** Problem to work on **
Below this line is a set of entries; quote exactly the lines from the line that contains "Lesen Sie auch" to the line that contains "Sie können beide", both lines included.

(Stored data entries)
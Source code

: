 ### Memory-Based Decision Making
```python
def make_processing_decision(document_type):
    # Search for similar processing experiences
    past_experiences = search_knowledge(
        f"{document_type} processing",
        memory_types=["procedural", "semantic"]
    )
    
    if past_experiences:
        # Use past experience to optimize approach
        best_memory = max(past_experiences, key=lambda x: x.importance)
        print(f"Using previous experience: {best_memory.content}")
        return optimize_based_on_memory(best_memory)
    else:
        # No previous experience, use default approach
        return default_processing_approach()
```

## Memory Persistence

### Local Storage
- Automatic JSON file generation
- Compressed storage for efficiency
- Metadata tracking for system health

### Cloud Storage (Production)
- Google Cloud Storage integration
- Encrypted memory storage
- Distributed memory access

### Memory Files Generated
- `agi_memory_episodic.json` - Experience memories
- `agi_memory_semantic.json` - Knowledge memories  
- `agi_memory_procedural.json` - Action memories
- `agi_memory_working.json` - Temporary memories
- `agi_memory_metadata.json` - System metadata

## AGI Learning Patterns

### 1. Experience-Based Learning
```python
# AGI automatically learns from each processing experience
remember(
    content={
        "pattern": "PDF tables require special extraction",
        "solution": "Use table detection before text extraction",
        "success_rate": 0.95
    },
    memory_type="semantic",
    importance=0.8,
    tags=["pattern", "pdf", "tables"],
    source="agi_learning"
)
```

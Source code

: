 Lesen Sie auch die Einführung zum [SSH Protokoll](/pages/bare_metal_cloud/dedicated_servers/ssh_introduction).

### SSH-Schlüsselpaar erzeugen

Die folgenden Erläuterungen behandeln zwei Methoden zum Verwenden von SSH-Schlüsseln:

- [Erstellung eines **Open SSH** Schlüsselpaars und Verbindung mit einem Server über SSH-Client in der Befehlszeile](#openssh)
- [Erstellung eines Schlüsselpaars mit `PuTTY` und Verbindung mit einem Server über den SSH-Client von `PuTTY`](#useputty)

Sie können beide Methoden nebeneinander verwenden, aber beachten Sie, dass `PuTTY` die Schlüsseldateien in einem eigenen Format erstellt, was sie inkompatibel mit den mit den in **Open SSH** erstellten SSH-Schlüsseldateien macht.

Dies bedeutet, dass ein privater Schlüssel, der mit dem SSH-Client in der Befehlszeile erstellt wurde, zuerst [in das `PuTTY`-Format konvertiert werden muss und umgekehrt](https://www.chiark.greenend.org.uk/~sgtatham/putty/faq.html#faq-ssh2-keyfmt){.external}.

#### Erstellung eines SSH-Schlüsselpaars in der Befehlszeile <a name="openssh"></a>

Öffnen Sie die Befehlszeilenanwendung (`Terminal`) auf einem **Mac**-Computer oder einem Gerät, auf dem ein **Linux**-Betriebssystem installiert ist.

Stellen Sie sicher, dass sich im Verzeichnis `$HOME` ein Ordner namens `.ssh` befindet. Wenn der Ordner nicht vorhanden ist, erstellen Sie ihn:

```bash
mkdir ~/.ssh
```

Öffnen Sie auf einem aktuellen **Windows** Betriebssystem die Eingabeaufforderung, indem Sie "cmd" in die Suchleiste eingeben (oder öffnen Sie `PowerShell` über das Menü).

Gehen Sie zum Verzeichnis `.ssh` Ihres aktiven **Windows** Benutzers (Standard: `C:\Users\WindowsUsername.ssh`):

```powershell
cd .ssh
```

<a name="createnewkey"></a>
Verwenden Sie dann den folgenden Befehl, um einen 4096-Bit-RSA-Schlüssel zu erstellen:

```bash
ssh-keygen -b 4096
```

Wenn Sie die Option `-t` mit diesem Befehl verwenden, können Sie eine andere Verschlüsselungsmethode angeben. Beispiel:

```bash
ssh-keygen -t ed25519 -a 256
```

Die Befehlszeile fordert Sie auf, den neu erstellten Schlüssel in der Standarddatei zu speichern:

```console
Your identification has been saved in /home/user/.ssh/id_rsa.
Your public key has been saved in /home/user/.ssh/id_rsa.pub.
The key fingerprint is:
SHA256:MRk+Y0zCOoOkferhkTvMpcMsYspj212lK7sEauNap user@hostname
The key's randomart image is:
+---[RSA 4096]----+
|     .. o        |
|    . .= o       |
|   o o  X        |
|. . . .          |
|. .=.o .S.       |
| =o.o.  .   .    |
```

** Answer space **
: Lesen Sie auch die Einführung zum [SSH Protokoll](/pages/bare_metal_cloud/dedicated_servers/ssh_introduction).

### SSH-Schlüsselpaar erzeugen

Die folgenden Erläuterungen behandeln zwei Methoden zum Verwenden von SSH-Schlüsseln:

- [Erstellung eines **Open SSH** Schlüsselpaars und Verbindung mit einem Server über SSH-Client in der Befehlszeile](#openssh)
- [Erstellung eines Schlüsselpaars mit `PuTTY` und Verbindung mit einem Server über den SSH-Client von `PuTTY`](#useputty)

Sie können beide Methoden nebeneinander verwenden, aber beachten Sie, dass `PuTTY` die Schlüsseldateien in einem eigenen Format erstellt, was sie inkompatibel mit den mit den in **Open SSH** erstellten SSH-Schlüsseldateien macht.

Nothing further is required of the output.